Your objective: From the data below, return each line in which the string "livello" is found.

Dataset records:
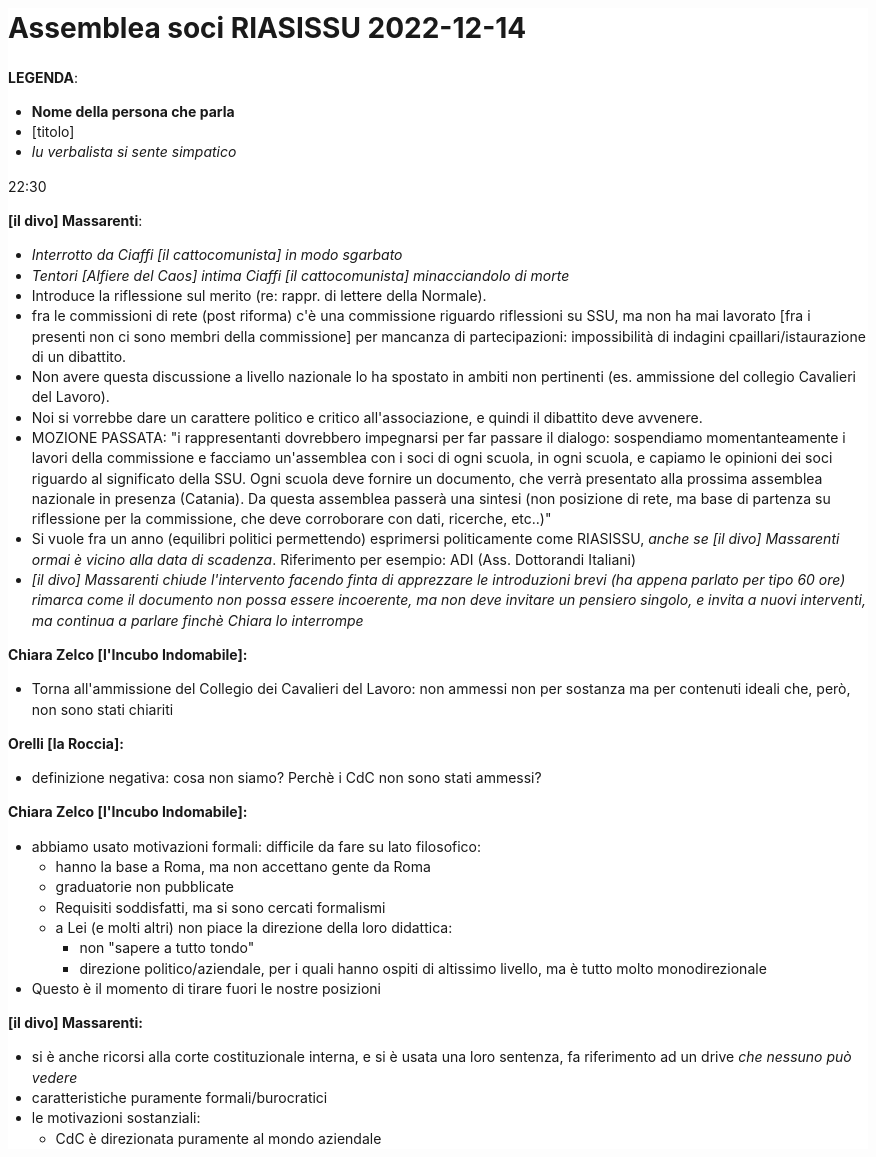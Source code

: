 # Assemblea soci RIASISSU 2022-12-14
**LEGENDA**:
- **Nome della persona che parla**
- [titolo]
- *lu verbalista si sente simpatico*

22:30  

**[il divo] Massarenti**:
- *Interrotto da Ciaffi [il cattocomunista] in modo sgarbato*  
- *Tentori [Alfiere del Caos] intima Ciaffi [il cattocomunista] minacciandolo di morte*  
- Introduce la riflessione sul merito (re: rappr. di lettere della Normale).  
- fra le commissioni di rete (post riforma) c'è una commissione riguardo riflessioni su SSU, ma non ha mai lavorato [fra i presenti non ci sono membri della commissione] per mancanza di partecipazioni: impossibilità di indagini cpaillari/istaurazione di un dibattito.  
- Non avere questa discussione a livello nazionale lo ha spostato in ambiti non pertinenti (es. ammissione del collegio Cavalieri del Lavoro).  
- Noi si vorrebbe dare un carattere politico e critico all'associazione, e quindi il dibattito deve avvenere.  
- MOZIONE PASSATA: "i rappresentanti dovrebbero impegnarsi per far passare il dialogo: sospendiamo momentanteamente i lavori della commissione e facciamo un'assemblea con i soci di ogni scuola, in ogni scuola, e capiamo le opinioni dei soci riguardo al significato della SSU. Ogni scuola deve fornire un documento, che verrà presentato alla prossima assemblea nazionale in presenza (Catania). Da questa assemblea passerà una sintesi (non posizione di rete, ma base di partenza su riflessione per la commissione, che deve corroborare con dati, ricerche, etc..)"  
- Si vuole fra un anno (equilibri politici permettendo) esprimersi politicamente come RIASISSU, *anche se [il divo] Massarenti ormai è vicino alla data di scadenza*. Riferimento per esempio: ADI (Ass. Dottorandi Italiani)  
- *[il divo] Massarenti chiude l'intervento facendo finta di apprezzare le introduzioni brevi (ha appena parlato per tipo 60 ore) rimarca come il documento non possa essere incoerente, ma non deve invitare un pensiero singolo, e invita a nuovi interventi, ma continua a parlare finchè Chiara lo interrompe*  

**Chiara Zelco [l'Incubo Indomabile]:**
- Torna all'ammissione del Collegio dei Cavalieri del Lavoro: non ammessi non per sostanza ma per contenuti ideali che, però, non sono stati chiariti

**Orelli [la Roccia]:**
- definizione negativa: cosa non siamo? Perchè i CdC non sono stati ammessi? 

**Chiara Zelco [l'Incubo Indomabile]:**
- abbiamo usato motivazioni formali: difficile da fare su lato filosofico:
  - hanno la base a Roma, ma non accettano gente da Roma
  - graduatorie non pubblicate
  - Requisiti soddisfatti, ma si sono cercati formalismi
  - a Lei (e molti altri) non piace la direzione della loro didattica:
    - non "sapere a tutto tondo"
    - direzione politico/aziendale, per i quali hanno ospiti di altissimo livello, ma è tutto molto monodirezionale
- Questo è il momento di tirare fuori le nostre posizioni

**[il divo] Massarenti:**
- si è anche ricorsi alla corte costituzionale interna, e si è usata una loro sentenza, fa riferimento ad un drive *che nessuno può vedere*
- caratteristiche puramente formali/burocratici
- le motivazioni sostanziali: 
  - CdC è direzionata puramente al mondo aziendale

==

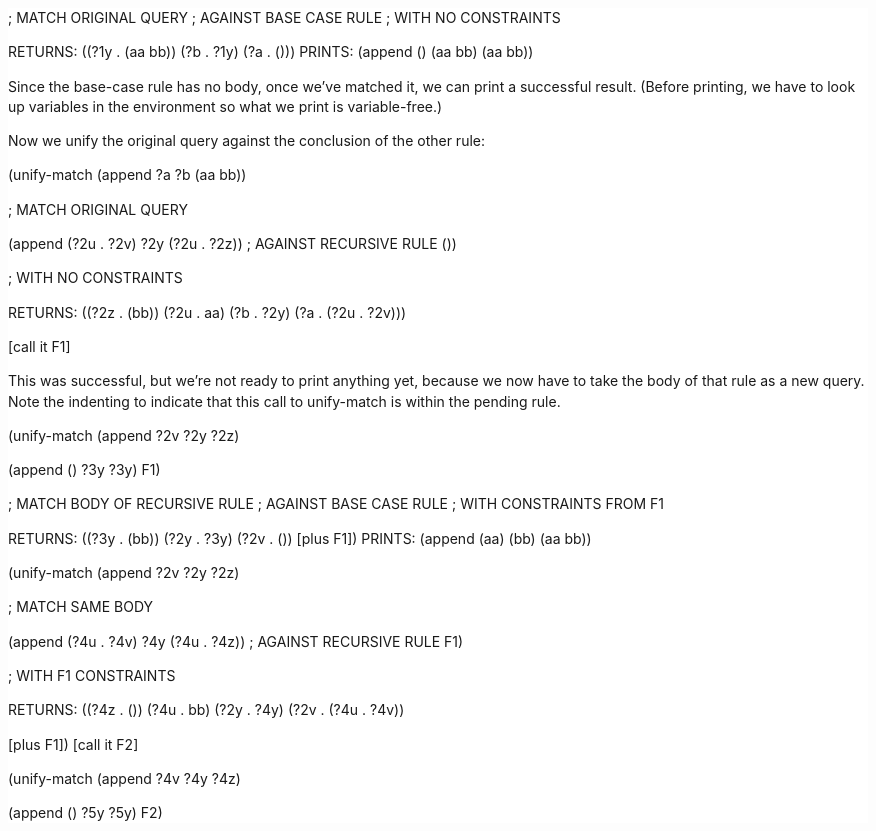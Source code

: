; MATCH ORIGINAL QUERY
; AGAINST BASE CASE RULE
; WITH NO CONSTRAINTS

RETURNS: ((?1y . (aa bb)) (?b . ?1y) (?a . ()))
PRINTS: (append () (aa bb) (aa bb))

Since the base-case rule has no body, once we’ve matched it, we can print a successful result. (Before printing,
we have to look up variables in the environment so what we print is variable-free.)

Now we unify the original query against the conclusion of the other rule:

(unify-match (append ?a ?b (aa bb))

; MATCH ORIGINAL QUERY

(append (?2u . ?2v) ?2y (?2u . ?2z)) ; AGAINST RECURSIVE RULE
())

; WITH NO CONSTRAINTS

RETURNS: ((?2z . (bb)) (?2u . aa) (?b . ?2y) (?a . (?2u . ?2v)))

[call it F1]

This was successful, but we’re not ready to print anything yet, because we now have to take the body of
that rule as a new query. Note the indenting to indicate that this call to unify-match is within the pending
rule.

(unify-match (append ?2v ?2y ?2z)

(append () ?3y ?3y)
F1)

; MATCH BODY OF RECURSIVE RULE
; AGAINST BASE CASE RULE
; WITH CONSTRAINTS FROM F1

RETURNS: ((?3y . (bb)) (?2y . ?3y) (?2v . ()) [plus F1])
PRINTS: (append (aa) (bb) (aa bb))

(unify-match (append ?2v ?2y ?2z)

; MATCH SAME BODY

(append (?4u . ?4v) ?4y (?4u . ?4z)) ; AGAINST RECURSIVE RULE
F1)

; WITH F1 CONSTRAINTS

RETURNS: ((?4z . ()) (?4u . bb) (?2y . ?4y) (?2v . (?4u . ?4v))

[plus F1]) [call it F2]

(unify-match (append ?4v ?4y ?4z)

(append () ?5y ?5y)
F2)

Exercise response:
- Non avere questa discussione a livello nazionale lo ha spostato in ambiti non pertinenti (es. ammissione del collegio Cavalieri del Lavoro).  
    - direzione politico/aziendale, per i quali hanno ospiti di altissimo livello, ma è tutto molto monodirezionale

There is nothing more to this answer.